By Ariel Steinsaltz
Twelve senior fine arts majors spearheaded the grand opening of their senior showcase, LOUD, on Saturday, May 4 at 1 p.m, displaying their self-designed projects that they have been working on since January.
The annual event is open until May 24, according to Liselot van der Heijden, a professor in the fine arts department and coordinator of the event.
The faculty set the criteria and then left the planning up to the students, who met once a week to discuss the planning. The goal is for the students to learn how to curate their own exhibitions once they leave the College.
“The goal is that the students learn from this experience, so we try to let them do as much as possible, and then we just guide them when necessary,” van der Heijden said.
Carly Englander, one of the seniors who planned the exhibition, said that the name LOUD was picked from a long list.
The presenters wanted to draw attention to the fact that they were all women, with a throughline of feminism linking one creation to the next. The name represents using their collective voice to express themselves through their art.
Abigail Rothman showcased altered versions of the 39 signatures on the Constitution by distorting, shrinking or enlarging them. Since the historic document was signed only by white men, Rothman compared the distortions of the names to not knowing one’s rights and used her art to emphasize that people should know and assert their human rights.
Rothman’s second piece that was the Universal Declaration of Human Rights translated into binary code, which she said represented being given information without having the tools to understand or decode it. Despite everyone being entitled to those rights, many do not know what they are, or even have access to the knowledge to learn about them.
Lizzie Mayer presented photography, prints and a video installation that explored themes of identity and mental health. She portrayed her own experience with her mental health disorders and the ways in which society sees them. Mayer included self-portrait photographs with an obscured camera lens to emphasize the lack of clarity in the process of mental health treatment.
Cara Giddens created a series of posters that lined the walls and advertised “bubble people” who could be bought for 25 cents. In the center of her exhibit was a gumball machine that held colorful spheres containing tiny people. Giddens explained that the “bubble people” represent marginalized groups who are only considered valuable based on the gratification they can provide to others.
“The purpose of this piece is to start a dialogue about the commodification of people, whether it’s through culture, sexualization, objectification, that sort of thing,” Giddens said. She wanted to shed a light on the tendency to claim ownership over not just physical people but their cultures as well.
Alison Staple, a senior biology major, said that having taken some basic art classes, she had learned how hard it was to create art and was very impressed by the pieces.

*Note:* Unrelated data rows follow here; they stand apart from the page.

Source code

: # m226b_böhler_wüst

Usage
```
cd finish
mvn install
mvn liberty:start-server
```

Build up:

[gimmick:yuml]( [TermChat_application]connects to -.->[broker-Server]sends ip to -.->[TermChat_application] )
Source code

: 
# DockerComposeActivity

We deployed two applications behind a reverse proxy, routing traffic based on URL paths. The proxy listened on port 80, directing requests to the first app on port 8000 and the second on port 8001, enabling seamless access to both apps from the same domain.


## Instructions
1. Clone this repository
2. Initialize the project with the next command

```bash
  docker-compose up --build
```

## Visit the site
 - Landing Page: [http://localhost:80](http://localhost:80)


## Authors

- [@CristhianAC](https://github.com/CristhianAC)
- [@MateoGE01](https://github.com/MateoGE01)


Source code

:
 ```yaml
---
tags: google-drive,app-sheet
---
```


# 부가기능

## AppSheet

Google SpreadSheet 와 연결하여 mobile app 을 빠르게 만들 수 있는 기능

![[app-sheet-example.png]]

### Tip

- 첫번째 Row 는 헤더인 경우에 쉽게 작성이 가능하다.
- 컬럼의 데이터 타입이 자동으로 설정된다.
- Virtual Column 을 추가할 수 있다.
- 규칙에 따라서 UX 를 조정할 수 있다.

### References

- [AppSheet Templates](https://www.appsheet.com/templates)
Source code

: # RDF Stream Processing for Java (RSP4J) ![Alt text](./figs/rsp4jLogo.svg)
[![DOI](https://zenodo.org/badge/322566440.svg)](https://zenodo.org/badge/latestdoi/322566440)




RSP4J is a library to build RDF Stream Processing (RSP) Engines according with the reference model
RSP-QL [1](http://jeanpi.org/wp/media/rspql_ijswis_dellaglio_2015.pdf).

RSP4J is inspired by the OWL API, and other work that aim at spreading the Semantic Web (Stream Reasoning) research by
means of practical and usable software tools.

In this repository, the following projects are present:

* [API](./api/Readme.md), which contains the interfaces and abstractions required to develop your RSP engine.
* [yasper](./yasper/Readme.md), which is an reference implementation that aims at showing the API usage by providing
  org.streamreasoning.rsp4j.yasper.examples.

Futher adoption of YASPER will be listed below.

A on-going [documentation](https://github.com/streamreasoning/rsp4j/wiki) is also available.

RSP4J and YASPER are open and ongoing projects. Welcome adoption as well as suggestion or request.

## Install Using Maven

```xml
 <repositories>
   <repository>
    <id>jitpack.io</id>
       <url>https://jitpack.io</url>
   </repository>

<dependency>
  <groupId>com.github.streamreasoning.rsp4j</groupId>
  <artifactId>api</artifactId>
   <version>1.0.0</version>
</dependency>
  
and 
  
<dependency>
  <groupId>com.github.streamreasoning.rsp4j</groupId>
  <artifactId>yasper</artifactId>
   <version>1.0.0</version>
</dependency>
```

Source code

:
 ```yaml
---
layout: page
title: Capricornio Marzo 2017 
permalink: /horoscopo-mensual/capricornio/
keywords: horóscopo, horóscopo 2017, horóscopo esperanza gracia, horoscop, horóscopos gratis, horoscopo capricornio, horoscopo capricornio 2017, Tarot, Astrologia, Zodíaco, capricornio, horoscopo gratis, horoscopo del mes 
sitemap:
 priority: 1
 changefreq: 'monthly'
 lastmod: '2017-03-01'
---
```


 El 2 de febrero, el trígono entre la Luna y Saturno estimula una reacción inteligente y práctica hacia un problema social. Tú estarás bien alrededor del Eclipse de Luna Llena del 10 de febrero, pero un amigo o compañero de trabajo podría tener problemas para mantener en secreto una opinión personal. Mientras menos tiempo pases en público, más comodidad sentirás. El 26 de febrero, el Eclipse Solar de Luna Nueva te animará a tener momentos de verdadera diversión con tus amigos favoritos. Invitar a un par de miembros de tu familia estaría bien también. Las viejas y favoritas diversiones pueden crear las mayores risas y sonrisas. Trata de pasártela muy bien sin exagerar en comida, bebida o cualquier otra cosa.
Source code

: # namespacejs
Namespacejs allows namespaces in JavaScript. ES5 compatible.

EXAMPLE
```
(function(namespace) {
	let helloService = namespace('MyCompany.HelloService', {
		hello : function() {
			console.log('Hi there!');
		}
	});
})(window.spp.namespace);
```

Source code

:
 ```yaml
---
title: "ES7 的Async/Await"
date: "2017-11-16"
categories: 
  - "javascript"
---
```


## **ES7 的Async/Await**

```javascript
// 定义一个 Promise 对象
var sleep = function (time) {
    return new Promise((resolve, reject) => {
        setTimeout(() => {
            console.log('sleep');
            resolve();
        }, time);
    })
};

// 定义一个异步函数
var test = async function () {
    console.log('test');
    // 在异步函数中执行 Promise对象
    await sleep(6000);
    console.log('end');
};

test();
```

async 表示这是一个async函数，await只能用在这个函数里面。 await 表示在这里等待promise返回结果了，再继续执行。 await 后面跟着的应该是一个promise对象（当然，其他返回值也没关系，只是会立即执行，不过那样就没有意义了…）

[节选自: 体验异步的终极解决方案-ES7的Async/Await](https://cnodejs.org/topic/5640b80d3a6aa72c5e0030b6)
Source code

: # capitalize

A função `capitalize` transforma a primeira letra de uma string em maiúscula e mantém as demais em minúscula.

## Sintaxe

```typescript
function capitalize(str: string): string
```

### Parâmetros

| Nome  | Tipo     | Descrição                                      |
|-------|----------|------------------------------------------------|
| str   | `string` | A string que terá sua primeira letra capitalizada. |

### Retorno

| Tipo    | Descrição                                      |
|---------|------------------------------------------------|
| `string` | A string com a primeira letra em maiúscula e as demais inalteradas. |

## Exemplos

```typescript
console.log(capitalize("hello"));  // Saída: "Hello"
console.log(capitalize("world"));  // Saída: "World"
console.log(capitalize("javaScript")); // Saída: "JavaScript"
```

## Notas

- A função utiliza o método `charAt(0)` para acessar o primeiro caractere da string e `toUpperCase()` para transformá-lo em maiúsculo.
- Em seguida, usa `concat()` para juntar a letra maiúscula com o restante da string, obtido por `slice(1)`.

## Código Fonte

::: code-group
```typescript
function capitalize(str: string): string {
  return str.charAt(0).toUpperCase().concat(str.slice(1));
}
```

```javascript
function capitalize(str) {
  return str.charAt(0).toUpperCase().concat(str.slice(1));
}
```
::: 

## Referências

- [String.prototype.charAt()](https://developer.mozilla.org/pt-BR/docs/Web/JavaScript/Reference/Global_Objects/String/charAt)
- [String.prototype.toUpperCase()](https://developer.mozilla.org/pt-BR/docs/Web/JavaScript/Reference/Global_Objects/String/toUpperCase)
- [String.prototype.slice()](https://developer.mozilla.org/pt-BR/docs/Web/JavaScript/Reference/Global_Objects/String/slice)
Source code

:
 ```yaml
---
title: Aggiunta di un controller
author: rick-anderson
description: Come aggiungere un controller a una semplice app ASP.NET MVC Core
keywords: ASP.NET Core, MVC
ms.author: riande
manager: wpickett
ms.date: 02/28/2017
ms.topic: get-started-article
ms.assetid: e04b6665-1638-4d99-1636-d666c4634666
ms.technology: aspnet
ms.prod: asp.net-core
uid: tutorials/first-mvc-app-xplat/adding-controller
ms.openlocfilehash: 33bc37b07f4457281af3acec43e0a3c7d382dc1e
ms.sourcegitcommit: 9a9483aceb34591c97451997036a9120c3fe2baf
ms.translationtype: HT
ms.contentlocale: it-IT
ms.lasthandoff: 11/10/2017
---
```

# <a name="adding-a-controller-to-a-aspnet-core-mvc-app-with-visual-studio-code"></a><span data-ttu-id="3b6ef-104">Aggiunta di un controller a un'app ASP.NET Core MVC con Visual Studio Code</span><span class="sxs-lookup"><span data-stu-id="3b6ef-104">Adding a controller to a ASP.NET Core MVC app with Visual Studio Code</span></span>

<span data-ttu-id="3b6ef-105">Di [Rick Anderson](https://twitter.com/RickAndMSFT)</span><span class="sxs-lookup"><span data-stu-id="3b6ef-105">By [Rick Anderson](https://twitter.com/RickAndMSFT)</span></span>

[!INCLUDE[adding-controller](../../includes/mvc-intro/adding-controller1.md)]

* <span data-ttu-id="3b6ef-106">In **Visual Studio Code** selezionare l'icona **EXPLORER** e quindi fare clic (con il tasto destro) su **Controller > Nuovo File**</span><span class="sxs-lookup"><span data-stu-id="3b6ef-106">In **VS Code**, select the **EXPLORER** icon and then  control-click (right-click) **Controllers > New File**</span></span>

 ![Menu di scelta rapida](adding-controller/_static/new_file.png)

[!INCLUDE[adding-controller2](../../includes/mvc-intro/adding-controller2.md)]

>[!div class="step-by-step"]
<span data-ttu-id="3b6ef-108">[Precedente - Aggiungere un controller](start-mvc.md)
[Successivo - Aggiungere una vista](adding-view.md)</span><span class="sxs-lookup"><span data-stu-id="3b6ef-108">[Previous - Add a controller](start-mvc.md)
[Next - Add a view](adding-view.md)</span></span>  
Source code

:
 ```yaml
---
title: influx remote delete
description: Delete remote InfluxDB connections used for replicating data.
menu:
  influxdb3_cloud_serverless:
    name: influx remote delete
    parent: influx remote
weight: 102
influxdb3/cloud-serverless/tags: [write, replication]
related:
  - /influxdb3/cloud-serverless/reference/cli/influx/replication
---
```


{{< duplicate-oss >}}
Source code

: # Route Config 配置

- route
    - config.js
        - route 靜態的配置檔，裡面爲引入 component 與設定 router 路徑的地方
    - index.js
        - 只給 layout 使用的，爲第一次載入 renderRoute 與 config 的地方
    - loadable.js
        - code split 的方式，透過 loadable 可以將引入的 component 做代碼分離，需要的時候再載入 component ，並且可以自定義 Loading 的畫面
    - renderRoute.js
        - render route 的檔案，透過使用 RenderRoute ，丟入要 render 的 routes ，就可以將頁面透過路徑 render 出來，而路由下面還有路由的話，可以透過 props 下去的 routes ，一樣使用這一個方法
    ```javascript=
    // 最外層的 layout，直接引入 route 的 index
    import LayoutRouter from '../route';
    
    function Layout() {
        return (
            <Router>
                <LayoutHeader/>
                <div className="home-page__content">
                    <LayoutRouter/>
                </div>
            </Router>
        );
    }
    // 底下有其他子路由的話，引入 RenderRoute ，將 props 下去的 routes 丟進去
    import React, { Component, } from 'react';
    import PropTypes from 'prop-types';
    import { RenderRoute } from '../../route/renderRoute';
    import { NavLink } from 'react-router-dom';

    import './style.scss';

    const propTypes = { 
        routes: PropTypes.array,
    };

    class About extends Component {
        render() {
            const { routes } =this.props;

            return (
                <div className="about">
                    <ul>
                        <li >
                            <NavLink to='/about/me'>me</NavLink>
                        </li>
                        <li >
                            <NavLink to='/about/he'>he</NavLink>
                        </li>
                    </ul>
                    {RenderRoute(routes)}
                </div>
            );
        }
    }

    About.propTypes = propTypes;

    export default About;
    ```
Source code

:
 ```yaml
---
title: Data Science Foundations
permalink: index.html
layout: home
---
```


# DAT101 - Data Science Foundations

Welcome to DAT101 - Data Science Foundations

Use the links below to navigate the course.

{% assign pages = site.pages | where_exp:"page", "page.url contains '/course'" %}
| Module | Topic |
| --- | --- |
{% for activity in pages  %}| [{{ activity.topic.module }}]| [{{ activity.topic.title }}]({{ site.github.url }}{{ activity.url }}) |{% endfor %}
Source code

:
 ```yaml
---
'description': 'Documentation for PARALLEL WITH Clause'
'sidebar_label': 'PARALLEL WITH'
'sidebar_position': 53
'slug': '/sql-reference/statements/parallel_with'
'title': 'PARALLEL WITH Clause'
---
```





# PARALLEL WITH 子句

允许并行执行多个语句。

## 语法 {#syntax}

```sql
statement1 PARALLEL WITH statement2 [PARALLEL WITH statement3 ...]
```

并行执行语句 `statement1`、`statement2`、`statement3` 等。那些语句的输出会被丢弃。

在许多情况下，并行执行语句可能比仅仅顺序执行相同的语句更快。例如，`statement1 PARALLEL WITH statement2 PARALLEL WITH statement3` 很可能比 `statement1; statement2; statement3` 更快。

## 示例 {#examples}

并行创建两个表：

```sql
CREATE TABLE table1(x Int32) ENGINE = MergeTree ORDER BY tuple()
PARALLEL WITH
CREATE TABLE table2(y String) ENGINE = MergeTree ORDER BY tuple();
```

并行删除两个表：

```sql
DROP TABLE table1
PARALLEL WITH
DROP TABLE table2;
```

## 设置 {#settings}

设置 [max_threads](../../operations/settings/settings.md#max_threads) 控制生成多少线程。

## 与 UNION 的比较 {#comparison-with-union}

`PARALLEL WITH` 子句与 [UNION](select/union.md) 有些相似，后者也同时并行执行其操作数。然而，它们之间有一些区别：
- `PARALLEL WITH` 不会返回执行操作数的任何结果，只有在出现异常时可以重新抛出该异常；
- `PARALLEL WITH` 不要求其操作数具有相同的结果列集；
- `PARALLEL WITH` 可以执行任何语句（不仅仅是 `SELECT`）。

The other presenters were Olivia Brand, Lauren Galuppo, Linda Magee, Carolyn Mandracchia, Danielle Rackowski, Courtney Ross, Adrienne Southrey and Emily Warakomski.
Kat Magee, a senior marketing major, came to the exhibit to see a friend’s art.
“I’m really impressed,” Magee said. “I can see all of the hard work that’s been put into the pieces, and everything’s really beautiful.”
Seraphema Menna, a senior English major, also came to the exhibition to support her friend, who was presenting.
“It’s really exciting to have this on campus,” Menna said. “(It’s great that) all these hard-working students express themselves into this really well put-together show.”